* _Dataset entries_
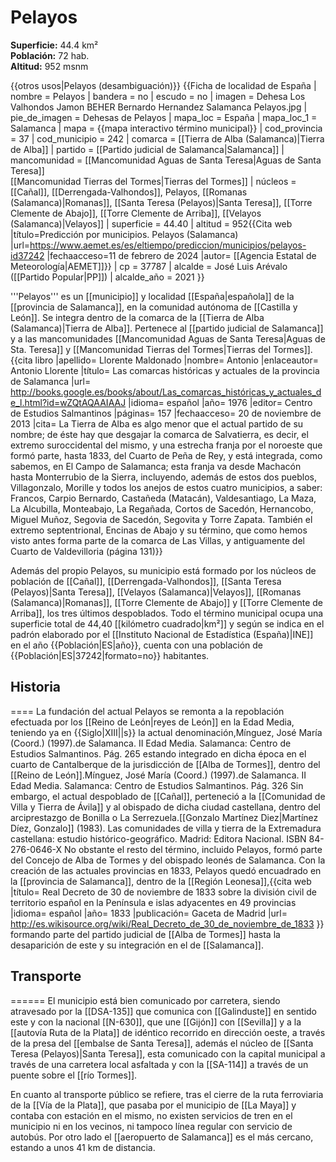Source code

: # Pelayos

**Superficie:** 44.4 km²  
**Población:** 72 hab.  
**Altitud:** 952 msnm  

{{otros usos|Pelayos (desambiguación)}}
{{Ficha de localidad de España
| nombre = Pelayos
| bandera = no
| escudo = no
| imagen = Dehesa Los Valhondos Jamon BEHER Bernardo Hernandez Salamanca Pelayos.jpg
| pie_de_imagen = Dehesas de Pelayos
| mapa_loc = España
| mapa_loc_1 = Salamanca
| mapa = {{mapa interactivo término municipal}}
| cod_provincia = 37
| cod_municipio = 242
| comarca = [[Tierra de Alba (Salamanca)|Tierra de Alba]]
| partido = [[Partido judicial de Salamanca|Salamanca]]
| mancomunidad = [[Mancomunidad Aguas de Santa Teresa|Aguas de Santa Teresa]]<br/>[[Mancomunidad Tierras del Tormes|Tierras del Tormes]]
| núcleos = [[Cañal]], [[Derrengada-Valhondos]], Pelayos, [[Romanas (Salamanca)|Romanas]], [[Santa Teresa (Pelayos)|Santa Teresa]], [[Torre Clemente de Abajo]], [[Torre Clemente de Arriba]], [[Velayos (Salamanca)|Velayos]]
| superficie = 44.40
| altitud = 952<ref>{{Cita web |título=Predicción por municipios. Pelayos (Salamanca) |url=https://www.aemet.es/es/eltiempo/prediccion/municipios/pelayos-id37242 |fechaacceso=11 de febrero de 2024 |autor= [[Agencia Estatal de Meteorología|AEMET]]}}</ref>
| cp = 37787
| alcalde = José Luis Arévalo ([[Partido Popular|PP]])
| alcalde_año = 2021
}}

'''Pelayos''' es un [[municipio]] y localidad [[España|española]] de la [[provincia de Salamanca]], en la comunidad autónoma de [[Castilla y León]]. Se integra dentro de la comarca de la [[Tierra de Alba (Salamanca)|Tierra de Alba]]. Pertenece al [[partido judicial de Salamanca]] y a las mancomunidades [[Mancomunidad Aguas de Santa Teresa|Aguas de Sta. Teresa]] y [[Mancomunidad Tierras del Tormes|Tierras del Tormes]].<ref name=ref_duplicada_1>{{cita libro |apellido= Llorente Maldonado |nombre= Antonio |enlaceautor= Antonio Llorente |título= Las comarcas históricas y actuales de la provincia de Salamanca |url= http://books.google.es/books/about/Las_comarcas_históricas_y_actuales_de_l.html?id=wZQtAQAAIAAJ |idioma= español |año= 1976 |editor= Centro de Estudios Salmantinos |páginas= 157 |fechaacceso= 20 de noviembre de 2013 |cita= La Tierra de Alba es algo menor que el actual partido de su nombre; de éste hay que desgajar la comarca de Salvatierra, es decir, el extremo suroccidental del mismo, y una estrecha franja por el noroeste que formó parte, hasta 1833, del Cuarto de Peña de Rey, y está integrada, como sabemos, en El Campo de Salamanca; esta franja va desde Machacón hasta Monterrubio de la Sierra, incluyendo, además de estos dos pueblos, Villagonzalo, Morille y todos los anejos de estos cuatro municipios, a saber: Francos, Carpio Bernardo, Castañeda (Matacán), Valdesantiago, La Maza, La Alcubilla, Monteabajo, La Regañada, Cortos de Sacedón, Hernancobo, Miguel Muñoz, Segovia de Sacedón, Segovita y Torre Zapata. También el extremo septentrional, Encinas de Abajo y su término, que como hemos visto antes forma parte de la comarca de Las Villas, y antiguamente del Cuarto de Valdevilloria (página 131)}}</ref>

Además del propio Pelayos, su municipio está formado por los núcleos de población de [[Cañal]], [[Derrengada-Valhondos]], [[Santa Teresa (Pelayos)|Santa Teresa]], [[Velayos (Salamanca)|Velayos]], [[Romanas (Salamanca)|Romanas]], [[Torre Clemente de Abajo]] y [[Torre Clemente de Arriba]], los tres últimos despoblados. Todo el término municipal ocupa una superficie total de 44,40&nbsp;[[kilómetro cuadrado|km²]] y según se indica en el padrón elaborado por el [[Instituto Nacional de Estadística (España)|INE]] en el año {{Población|ES|año}}, cuenta con una población de {{Población|ES|37242|formato=no}} habitantes.

## Historia

====
La fundación del actual Pelayos se remonta a la repoblación efectuada por los [[Reino de León|reyes de León]] en la Edad Media, teniendo ya en {{Siglo|XIII||s}} la actual denominación,<ref>Mínguez, José María (Coord.) (1997).de Salamanca. II Edad Media. Salamanca: Centro de Estudios Salmantinos. Pág. 265</ref> estando integrado en dicha época en el cuarto de Cantalberque de la jurisdicción de [[Alba de Tormes]], dentro del [[Reino de León]].<ref>Mínguez, José María (Coord.) (1997).de Salamanca. II Edad Media. Salamanca: Centro de Estudios Salmantinos. Pág. 326</ref> Sin embargo, el actual despoblado de [[Cañal]], perteneció a la [[Comunidad de Villa y Tierra de Ávila]] y al obispado de dicha ciudad castellana, dentro del arciprestazgo de Bonilla o La Serrezuela.<ref>[[Gonzalo Martínez Diez|Martínez Díez, Gonzalo]] (1983). Las comunidades de villa y tierra de la Extremadura castellana: estudio histórico-geográfico. Madrid: Editora Nacional. ISBN 84-276-0646-X</ref> No obstante el resto del término, incluido Pelayos, formó parte del Concejo de Alba de Tormes y del obispado leonés de Salamanca. Con la creación de las actuales provincias en 1833, Pelayos quedó encuadrado en la [[provincia de Salamanca]], dentro de la [[Región Leonesa]],<ref>{{cita web |título= Real Decreto de 30 de noviembre de 1833 sobre la división civil de territorio español en la Península e islas adyacentes en 49 provincias |idioma= español |año= 1833 |publicación= Gaceta de Madrid |url= http://es.wikisource.org/wiki/Real_Decreto_de_30_de_noviembre_de_1833 }}</ref> formando parte del partido judicial de [[Alba de Tormes]] hasta la desaparición de este y su integración en el de [[Salamanca]].

## Transporte

======
El municipio está bien comunicado por carretera, siendo atravesado por la [[DSA-135]] que comunica con [[Galinduste]] en sentido este y con la nacional [[N-630]], que une [[Gijón]] con [[Sevilla]] y a la [[autovía Ruta de la Plata]] de idéntico recorrido en dirección oeste, a través de la presa del [[embalse de Santa Teresa]], además el núcleo de [[Santa Teresa (Pelayos)|Santa Teresa]], esta comunicado con la capital municipal a través de una carretera local asfaltada y con la [[SA-114]] a través de un puente sobre el [[río Tormes]].

En cuanto al transporte público se refiere, tras el cierre de la ruta ferroviaria de la [[Vía de la Plata]], que pasaba por el municipio de [[La Maya]] y contaba con estación en el mismo, no existen servicios de tren en el municipio ni en los vecinos, ni tampoco línea regular con servicio de autobús. Por otro lado el [[aeropuerto de Salamanca]] es el más cercano, estando a unos 41 km de distancia.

* _Exercise brief_
An exact retyping of each record, with no pictures, is the answer required.

* _Worked solution_
Source code

: # Pelayos

**Superficie:** 44.4 km²  
**Población:** 72 hab.  
**Altitud:** 952 msnm  

{{otros usos|Pelayos (desambiguación)}}
{{Ficha de localidad de España
| nombre = Pelayos
| bandera = no
| escudo = no
| imagen = Dehesa Los Valhondos Jamon BEHER Bernardo Hernandez Salamanca Pelayos.jpg
| pie_de_imagen = Dehesas de Pelayos
| mapa_loc = España
| mapa_loc_1 = Salamanca
| mapa = {{mapa interactivo término municipal}}
| cod_provincia = 37
| cod_municipio = 242
| comarca = [[Tierra de Alba (Salamanca)|Tierra de Alba]]
| partido = [[Partido judicial de Salamanca|Salamanca]]
| mancomunidad = [[Mancomunidad Aguas de Santa Teresa|Aguas de Santa Teresa]]<br/>[[Mancomunidad Tierras del Tormes|Tierras del Tormes]]
| núcleos = [[Cañal]], [[Derrengada-Valhondos]], Pelayos, [[Romanas (Salamanca)|Romanas]], [[Santa Teresa (Pelayos)|Santa Teresa]], [[Torre Clemente de Abajo]], [[Torre Clemente de Arriba]], [[Velayos (Salamanca)|Velayos]]
| superficie = 44.40
| altitud = 952<ref>{{Cita web |título=Predicción por municipios. Pelayos (Salamanca) |url=https://www.aemet.es/es/eltiempo/prediccion/municipios/pelayos-id37242 |fechaacceso=11 de febrero de 2024 |autor= [[Agencia Estatal de Meteorología|AEMET]]}}</ref>
| cp = 37787
| alcalde = José Luis Arévalo ([[Partido Popular|PP]])
| alcalde_año = 2021
}}

'''Pelayos''' es un [[municipio]] y localidad [[España|española]] de la [[provincia de Salamanca]], en la comunidad autónoma de [[Castilla y León]]. Se integra dentro de la comarca de la [[Tierra de Alba (Salamanca)|Tierra de Alba]]. Pertenece al [[partido judicial de Salamanca]] y a las mancomunidades [[Mancomunidad Aguas de Santa Teresa|Aguas de Sta. Teresa]] y [[Mancomunidad Tierras del Tormes|Tierras del Tormes]].<ref name=ref_duplicada_1>{{cita libro |apellido= Llorente Maldonado |nombre= Antonio |enlaceautor= Antonio Llorente |título= Las comarcas históricas y actuales de la provincia de Salamanca |url= http://books.google.es/books/about/Las_comarcas_históricas_y_actuales_de_l.html?id=wZQtAQAAIAAJ |idioma= español |año= 1976 |editor= Centro de Estudios Salmantinos |páginas= 157 |fechaacceso= 20 de noviembre de 2013 |cita= La Tierra de Alba es algo menor que el actual partido de su nombre; de éste hay que desgajar la comarca de Salvatierra, es decir, el extremo suroccidental del mismo, y una estrecha franja por el noroeste que formó parte, hasta 1833, del Cuarto de Peña de Rey, y está integrada, como sabemos, en El Campo de Salamanca; esta franja va desde Machacón hasta Monterrubio de la Sierra, incluyendo, además de estos dos pueblos, Villagonzalo, Morille y todos los anejos de estos cuatro municipios, a saber: Francos, Carpio Bernardo, Castañeda (Matacán), Valdesantiago, La Maza, La Alcubilla, Monteabajo, La Regañada, Cortos de Sacedón, Hernancobo, Miguel Muñoz, Segovia de Sacedón, Segovita y Torre Zapata. También el extremo septentrional, Encinas de Abajo y su término, que como hemos visto antes forma parte de la comarca de Las Villas, y antiguamente del Cuarto de Valdevilloria (página 131)}}</ref>

Además del propio Pelayos, su municipio está formado por los núcleos de población de [[Cañal]], [[Derrengada-Valhondos]], [[Santa Teresa (Pelayos)|Santa Teresa]], [[Velayos (Salamanca)|Velayos]], [[Romanas (Salamanca)|Romanas]], [[Torre Clemente de Abajo]] y [[Torre Clemente de Arriba]], los tres últimos despoblados. Todo el término municipal ocupa una superficie total de 44,40&nbsp;[[kilómetro cuadrado|km²]] y según se indica en el padrón elaborado por el [[Instituto Nacional de Estadística (España)|INE]] en el año {{Población|ES|año}}, cuenta con una población de {{Población|ES|37242|formato=no}} habitantes.

## Historia

====
La fundación del actual Pelayos se remonta a la repoblación efectuada por los [[Reino de León|reyes de León]] en la Edad Media, teniendo ya en {{Siglo|XIII||s}} la actual denominación,<ref>Mínguez, José María (Coord.) (1997).de Salamanca. II Edad Media. Salamanca: Centro de Estudios Salmantinos. Pág. 265</ref> estando integrado en dicha época en el cuarto de Cantalberque de la jurisdicción de [[Alba de Tormes]], dentro del [[Reino de León]].<ref>Mínguez, José María (Coord.) (1997).de Salamanca. II Edad Media. Salamanca: Centro de Estudios Salmantinos. Pág. 326</ref> Sin embargo, el actual despoblado de [[Cañal]], perteneció a la [[Comunidad de Villa y Tierra de Ávila]] y al obispado de dicha ciudad castellana, dentro del arciprestazgo de Bonilla o La Serrezuela.<ref>[[Gonzalo Martínez Diez|Martínez Díez, Gonzalo]] (1983). Las comunidades de villa y tierra de la Extremadura castellana: estudio histórico-geográfico. Madrid: Editora Nacional. ISBN 84-276-0646-X</ref> No obstante el resto del término, incluido Pelayos, formó parte del Concejo de Alba de Tormes y del obispado leonés de Salamanca. Con la creación de las actuales provincias en 1833, Pelayos quedó encuadrado en la [[provincia de Salamanca]], dentro de la [[Región Leonesa]],<ref>{{cita web |título= Real Decreto de 30 de noviembre de 1833 sobre la división civil de territorio español en la Península e islas adyacentes en 49 provincias |idioma= español |año= 1833 |publicación= Gaceta de Madrid |url= http://es.wikisource.org/wiki/Real_Decreto_de_30_de_noviembre_de_1833 }}</ref> formando parte del partido judicial de [[Alba de Tormes]] hasta la desaparición de este y su integración en el de [[Salamanca]].

## Transporte

======
El municipio está bien comunicado por carretera, siendo atravesado por la [[DSA-135]] que comunica con [[Galinduste]] en sentido este y con la nacional [[N-630]], que une [[Gijón]] con [[Sevilla]] y a la [[autovía Ruta de la Plata]] de idéntico recorrido en dirección oeste, a través de la presa del [[embalse de Santa Teresa]], además el núcleo de [[Santa Teresa (Pelayos)|Santa Teresa]], esta comunicado con la capital municipal a través de una carretera local asfaltada y con la [[SA-114]] a través de un puente sobre el [[río Tormes]].

En cuanto al transporte público se refiere, tras el cierre de la ruta ferroviaria de la [[Vía de la Plata]], que pasaba por el municipio de [[La Maya]] y contaba con estación en el mismo, no existen servicios de tren en el municipio ni en los vecinos, ni tampoco línea regular con servicio de autobús. Por otro lado el [[aeropuerto de Salamanca]] es el más cercano, estando a unos 41 km de distancia.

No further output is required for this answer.